• ABOUT THIS TASK:
Pick the lines holding the string "description" out of the records and copy them.
──────── DATASET ENTRIES ────────
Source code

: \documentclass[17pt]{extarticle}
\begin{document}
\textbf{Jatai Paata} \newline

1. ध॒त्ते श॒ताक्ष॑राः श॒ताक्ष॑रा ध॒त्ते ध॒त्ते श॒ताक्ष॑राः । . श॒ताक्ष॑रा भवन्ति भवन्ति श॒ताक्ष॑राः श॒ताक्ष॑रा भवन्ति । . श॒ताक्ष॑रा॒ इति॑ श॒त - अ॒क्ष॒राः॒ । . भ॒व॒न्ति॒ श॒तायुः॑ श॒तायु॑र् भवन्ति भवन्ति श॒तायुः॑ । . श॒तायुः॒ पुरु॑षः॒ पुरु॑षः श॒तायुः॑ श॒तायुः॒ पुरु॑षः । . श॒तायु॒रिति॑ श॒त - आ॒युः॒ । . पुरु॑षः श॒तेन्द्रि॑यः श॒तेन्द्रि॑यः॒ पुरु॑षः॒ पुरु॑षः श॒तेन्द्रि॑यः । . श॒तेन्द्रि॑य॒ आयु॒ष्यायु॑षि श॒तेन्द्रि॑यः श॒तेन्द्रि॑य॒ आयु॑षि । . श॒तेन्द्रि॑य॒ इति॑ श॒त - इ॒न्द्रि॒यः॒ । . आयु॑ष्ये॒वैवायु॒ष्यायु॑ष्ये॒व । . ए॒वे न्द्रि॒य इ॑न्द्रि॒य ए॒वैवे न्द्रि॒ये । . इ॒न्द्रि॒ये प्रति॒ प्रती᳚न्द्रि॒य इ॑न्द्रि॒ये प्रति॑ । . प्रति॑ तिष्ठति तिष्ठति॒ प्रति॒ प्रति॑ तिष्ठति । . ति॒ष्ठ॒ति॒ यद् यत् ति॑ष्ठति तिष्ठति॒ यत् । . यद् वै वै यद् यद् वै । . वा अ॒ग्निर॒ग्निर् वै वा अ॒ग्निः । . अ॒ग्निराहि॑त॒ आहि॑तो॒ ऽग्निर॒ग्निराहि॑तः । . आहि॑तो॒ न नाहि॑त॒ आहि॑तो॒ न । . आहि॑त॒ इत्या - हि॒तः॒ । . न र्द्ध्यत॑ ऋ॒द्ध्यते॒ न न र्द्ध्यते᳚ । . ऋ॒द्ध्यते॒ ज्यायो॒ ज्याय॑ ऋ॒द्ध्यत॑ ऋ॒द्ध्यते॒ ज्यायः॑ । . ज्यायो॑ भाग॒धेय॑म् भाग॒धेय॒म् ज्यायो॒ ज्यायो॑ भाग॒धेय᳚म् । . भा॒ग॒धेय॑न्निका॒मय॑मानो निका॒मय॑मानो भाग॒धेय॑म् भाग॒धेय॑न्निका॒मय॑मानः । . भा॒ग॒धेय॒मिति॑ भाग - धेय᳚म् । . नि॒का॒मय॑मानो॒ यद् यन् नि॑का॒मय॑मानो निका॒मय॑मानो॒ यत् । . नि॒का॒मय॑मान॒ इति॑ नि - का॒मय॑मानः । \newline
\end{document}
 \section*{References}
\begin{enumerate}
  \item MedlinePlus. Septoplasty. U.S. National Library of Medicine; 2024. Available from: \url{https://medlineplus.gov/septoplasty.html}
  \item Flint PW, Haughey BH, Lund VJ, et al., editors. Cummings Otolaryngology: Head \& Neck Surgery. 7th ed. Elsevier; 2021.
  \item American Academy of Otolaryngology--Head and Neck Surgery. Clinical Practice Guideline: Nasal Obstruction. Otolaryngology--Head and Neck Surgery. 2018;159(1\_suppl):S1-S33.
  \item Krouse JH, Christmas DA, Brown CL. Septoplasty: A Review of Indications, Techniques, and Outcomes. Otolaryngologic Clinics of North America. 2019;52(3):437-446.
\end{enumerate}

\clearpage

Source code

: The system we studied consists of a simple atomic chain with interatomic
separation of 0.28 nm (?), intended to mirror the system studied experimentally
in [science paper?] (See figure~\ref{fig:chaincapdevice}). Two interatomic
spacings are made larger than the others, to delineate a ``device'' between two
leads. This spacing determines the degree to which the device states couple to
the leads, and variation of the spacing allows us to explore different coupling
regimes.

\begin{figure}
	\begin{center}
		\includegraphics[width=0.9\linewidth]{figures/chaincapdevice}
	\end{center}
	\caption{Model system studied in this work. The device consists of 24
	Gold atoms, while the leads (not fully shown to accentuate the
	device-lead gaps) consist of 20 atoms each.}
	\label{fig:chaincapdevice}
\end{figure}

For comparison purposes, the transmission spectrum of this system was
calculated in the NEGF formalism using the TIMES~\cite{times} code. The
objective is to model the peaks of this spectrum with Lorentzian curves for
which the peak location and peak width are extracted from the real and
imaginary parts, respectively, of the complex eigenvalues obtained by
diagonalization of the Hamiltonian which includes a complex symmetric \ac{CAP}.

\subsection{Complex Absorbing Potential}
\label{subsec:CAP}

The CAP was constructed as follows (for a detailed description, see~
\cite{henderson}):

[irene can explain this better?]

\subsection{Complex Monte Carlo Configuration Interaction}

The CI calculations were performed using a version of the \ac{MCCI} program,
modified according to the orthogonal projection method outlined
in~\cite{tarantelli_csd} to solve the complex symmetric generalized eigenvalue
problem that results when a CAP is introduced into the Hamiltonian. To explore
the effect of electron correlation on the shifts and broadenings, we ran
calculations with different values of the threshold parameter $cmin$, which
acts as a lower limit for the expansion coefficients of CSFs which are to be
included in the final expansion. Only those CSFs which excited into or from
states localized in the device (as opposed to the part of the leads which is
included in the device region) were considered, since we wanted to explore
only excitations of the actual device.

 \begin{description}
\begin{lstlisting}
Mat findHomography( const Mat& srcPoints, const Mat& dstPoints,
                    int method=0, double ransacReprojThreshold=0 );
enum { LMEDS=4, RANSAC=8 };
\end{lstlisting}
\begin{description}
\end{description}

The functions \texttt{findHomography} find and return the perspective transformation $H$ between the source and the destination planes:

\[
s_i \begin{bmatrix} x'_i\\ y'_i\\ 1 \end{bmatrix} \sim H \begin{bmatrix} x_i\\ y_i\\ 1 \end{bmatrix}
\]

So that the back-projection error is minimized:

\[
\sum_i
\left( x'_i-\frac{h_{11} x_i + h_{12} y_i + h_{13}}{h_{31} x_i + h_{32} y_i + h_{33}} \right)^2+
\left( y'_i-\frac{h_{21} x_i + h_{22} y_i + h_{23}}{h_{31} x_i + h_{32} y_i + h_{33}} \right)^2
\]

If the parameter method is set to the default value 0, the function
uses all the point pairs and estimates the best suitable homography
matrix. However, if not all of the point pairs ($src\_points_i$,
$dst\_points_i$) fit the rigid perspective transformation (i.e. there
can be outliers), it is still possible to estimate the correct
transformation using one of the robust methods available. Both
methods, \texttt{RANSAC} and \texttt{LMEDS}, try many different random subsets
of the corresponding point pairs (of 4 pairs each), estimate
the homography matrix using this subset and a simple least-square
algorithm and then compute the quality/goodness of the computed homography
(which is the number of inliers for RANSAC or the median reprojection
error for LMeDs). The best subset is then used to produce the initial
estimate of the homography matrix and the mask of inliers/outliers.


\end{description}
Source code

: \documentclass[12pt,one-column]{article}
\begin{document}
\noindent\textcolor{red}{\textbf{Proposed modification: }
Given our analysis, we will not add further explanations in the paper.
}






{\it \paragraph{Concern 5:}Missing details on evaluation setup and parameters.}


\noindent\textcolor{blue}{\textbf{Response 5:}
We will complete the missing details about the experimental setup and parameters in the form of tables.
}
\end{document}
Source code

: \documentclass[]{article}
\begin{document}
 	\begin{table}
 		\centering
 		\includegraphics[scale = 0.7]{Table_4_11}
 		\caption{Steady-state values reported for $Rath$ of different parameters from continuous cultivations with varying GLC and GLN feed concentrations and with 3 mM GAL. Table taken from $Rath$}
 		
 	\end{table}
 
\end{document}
────────
• COMPLETED EXERCISE:
The CAP was constructed as follows (for a detailed description, see~
 \begin{description}
\begin{description}
\end{description}
\end{description}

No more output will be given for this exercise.